7.6.3. 伪量化算子

class horizon_plugin_pytorch.quantization.FakeQuantize(observer: type = <class 'horizon_plugin_pytorch.quantization.observer.MovingAverageMinMaxObserver'>, saturate: bool = None, in_place: bool = False, compat_mask: bool = True, channel_len: int = 1, fast_training=True, **observer_kwargs)

Simulate the quantize and dequantize operations in training time.

The output of this module is given by

fake_quant_x = clamp(floor(x / scale + 0.5), quant_min, quant_max) * scale # noqa

  • scale defines the scale factor used for quantization.

  • zero_point specifies the quantized value to which 0 in floating point maps to

  • quant_min specifies the minimum allowable quantized value.

  • quant_max specifies the maximum allowable quantized value.

  • fake_quant_enabled controls the application of fake quantization on tensors, note that statistics can still be updated.

  • observer_enabled controls statistics collection on tensors

  • dtype specifies the quantized dtype that is being emulated with fake-quantization, the allowable values is qint8 and qint16. The values of quant_min and quant_max should be chosen to be consistent with the dtype

参数
  • observer – Module for observing statistics on input tensors and calculating scale and zero-point.

  • saturate – Whether zero out the grad for value out of quanti range.

  • in_place – Whether use in place fake quantize.

  • compat_mask – Whether pack the bool mask into bitfield when saturate = True.

  • channel_len – Size of data at channel dim.

  • fast_training – Whether use fast training mode. If True, computing scale and fake quantization will be done in one step.

  • observer_kwargs – Arguments for the observer module

observer

User provided module that collects statistics on the input tensor and provides a method to calculate scale and zero-point.

extra_repr()

Set the extra representation of the module

To print customized extra information, you should re-implement this method in your own modules.
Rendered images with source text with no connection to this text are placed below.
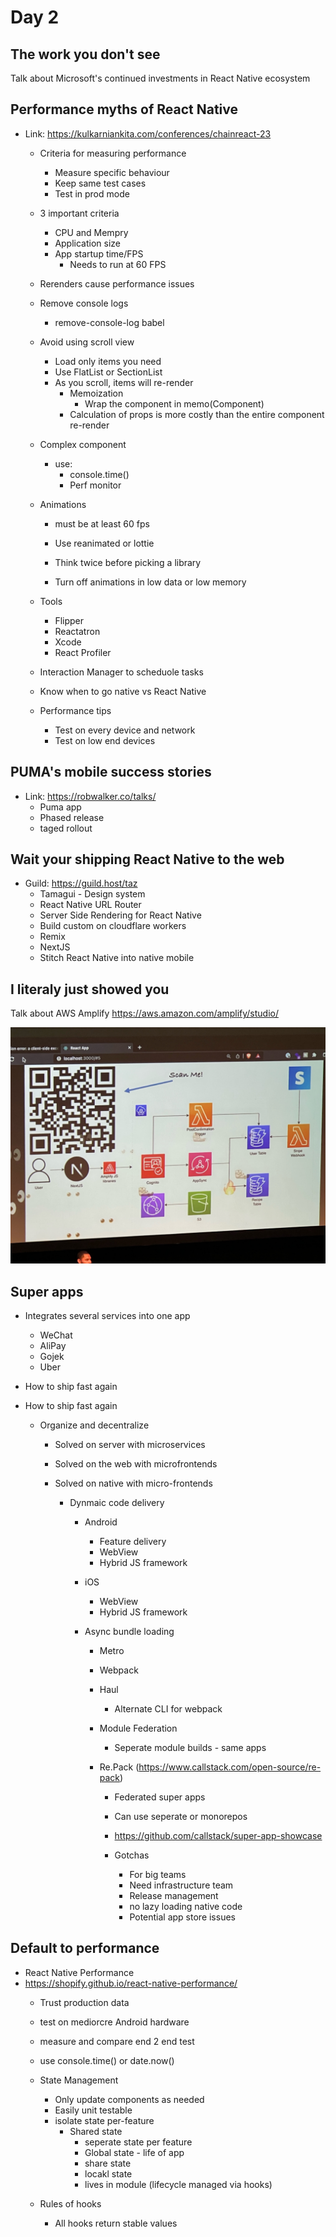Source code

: # Day 2

## The work you don't see
Talk about Microsoft's continued investments in React Native ecosystem

## Performance myths of React Native
- Link:  https://kulkarniankita.com/conferences/chainreact-23
     - Criteria for measuring performance
         - Measure specific behaviour
         - Keep same test cases
         - Test in prod mode
    
     - 3 important criteria 
         - CPU and Mempry
         - Application size
         - App startup time/FPS
             - Needs to run at 60 FPS
    
     - Rerenders cause performance issues
     - Remove console logs
         - remove-console-log babel
     - Avoid using scroll view
         - Load only items you need
         - Use FlatList or SectionList
         - As you scroll, items will re-render
             - Memoization
                 - Wrap the component in memo(Component)
             - Calculation of props is more costly than the entire component re-render

     - Complex component
         - use:
             - console.time()
             - Perf monitor

     - Animations
         - must be at least 60 fps
         - Use reanimated or lottie

         - Think twice before picking a library
         - Turn off animations in low data or low memory


     - Tools
         - Flipper
         - Reactatron
         - Xcode
         - React Profiler

     - Interaction Manager to scheduole tasks

     - Know when to go native vs React Native

     - Performance tips
         - Test on every device and network
         - Test on low end devices


## PUMA's mobile success stories
- Link:  https://robwalker.co/talks/
    - Puma app
    - Phased release
    - taged rollout

## Wait your shipping React Native to the web
- Guild: https://guild.host/taz
    - Tamagui - Design system
    - React Native URL Router
    - Server Side Rendering for React Native
     - Build custom on cloudflare workers
     - Remix
     - NextJS
    - Stitch React Native into native mobile

## I literaly just showed you
Talk about AWS Amplify
https://aws.amazon.com/amplify/studio/

![Image 1](images/amplify-1.jpeg)


## Super apps
- Integrates several services into one app
    - WeChat
    - AliPay
    - Gojek
    - Uber

- How to ship fast again
- How to ship fast again
    - Organize and decentralize
        - Solved on server with microservices
        - Solved on the web with microfrontends

        - Solved on native with micro-frontends
            - Dynmaic code delivery
                - Android
                    - Feature delivery
                    - WebView
                    - Hybrid JS framework
                - iOS 
                    - WebView
                    - Hybrid JS framework
                
                - Async bundle loading
                    - Metro
                    - Webpack
                    - Haul    
                        - Alternate CLI for webpack
                    - Module Federation
                        - Seperate module builds - same apps
                    
                    - Re.Pack (https://www.callstack.com/open-source/re-pack)
                        - Federated super apps
                        - Can use seperate or monorepos
                        - https://github.com/callstack/super-app-showcase

                        - Gotchas
                            - For big teams
                            - Need infrastructure team
                            - Release management
                            - no lazy loading native code
                            - Potential app store issues

## Default to performance
- React Native Performance
- https://shopify.github.io/react-native-performance/
    - Trust production data
    - test on mediorcre Android hardware
    - measure and compare end 2 end test
    - use console.time() or date.now()

    - State Management
        - Only update components as needed 
        - Easily unit testable
        - isolate state per-feature
            - Shared state
                - seperate state per feature
                - Global state - life of app
                - share state 
                - locakl state
                - lives in module (lifecycle managed via hooks)      

    - Rules of hooks
        - All hooks return stable values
Both single-line and multi-line strings are acceptable.

forward(x)

Defines the computation performed at every call.

Should be overridden by all subclasses.

注解

Although the recipe for forward pass needs to be defined within this function, one should call the Module instance afterwards instead of this since the former takes care of running the registered hooks while the latter silently ignores them.

set_qparams(scale: Union[torch.Tensor, Sequence, float], zero_point: Optional[Union[torch.Tensor, Sequence, int]] = None)

Set qparams, default symmetric.

classmethod with_args(**kwargs)

Wrapper that allows creation of class factories.

This can be useful when there is a need to create classes with the same constructor arguments, but different instances. Can be used in conjunction with _callable_args

Example:

>>> # xdoctest: +SKIP("Undefined vars")
>>> Foo.with_args = classmethod(_with_args)
>>> foo_builder = Foo.with_args(a=3, b=4).with_args(answer=42)
>>> foo_instance1 = foo_builder()
>>> foo_instance2 = foo_builder()
>>> id(foo_instance1) == id(foo_instance2)
False